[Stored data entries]
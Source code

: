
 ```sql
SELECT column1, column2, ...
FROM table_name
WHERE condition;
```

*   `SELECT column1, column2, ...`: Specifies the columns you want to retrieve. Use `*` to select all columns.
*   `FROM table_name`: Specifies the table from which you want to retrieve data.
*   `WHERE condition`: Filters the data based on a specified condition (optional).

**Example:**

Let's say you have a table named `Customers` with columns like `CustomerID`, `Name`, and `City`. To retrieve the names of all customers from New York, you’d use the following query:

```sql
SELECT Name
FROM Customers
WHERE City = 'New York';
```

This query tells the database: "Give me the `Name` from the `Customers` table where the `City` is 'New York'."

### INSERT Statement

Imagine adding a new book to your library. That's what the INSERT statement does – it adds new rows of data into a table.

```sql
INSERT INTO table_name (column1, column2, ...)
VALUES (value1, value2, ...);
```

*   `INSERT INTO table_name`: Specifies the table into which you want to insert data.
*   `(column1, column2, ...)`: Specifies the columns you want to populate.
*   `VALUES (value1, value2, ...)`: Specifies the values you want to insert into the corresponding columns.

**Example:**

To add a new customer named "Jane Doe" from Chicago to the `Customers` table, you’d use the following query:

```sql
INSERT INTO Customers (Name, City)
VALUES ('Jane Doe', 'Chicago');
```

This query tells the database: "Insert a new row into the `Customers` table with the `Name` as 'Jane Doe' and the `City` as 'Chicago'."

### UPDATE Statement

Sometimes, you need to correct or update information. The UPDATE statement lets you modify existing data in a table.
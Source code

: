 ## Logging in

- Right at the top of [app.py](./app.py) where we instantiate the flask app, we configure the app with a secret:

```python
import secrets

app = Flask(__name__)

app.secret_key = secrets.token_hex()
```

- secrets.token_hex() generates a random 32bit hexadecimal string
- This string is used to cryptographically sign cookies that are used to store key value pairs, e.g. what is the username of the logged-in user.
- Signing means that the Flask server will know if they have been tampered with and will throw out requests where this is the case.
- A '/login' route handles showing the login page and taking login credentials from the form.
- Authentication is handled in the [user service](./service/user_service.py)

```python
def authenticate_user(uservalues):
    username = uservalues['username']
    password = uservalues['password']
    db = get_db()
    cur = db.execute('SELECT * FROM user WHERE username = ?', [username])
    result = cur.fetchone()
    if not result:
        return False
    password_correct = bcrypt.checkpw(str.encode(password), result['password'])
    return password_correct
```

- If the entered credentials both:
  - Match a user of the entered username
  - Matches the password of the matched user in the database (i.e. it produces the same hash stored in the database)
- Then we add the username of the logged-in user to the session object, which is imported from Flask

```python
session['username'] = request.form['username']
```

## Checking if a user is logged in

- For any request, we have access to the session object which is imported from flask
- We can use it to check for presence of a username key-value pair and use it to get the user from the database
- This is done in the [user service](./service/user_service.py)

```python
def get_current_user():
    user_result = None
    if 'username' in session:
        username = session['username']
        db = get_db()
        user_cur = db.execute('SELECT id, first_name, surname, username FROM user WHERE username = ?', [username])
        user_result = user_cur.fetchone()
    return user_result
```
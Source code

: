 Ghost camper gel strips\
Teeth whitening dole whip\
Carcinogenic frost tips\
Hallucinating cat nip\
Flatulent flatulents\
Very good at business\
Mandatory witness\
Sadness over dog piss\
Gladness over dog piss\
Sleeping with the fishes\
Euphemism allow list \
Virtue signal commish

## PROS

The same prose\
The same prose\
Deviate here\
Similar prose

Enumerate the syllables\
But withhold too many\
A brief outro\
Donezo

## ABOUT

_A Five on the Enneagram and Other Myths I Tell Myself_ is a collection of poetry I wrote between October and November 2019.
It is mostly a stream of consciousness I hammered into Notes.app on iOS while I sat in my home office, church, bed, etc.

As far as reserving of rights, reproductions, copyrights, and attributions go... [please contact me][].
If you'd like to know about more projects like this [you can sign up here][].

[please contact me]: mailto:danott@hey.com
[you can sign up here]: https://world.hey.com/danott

### What the task requires
Your answer should be one number, the count of lines above that hold "entered".

### Solution for this problem
2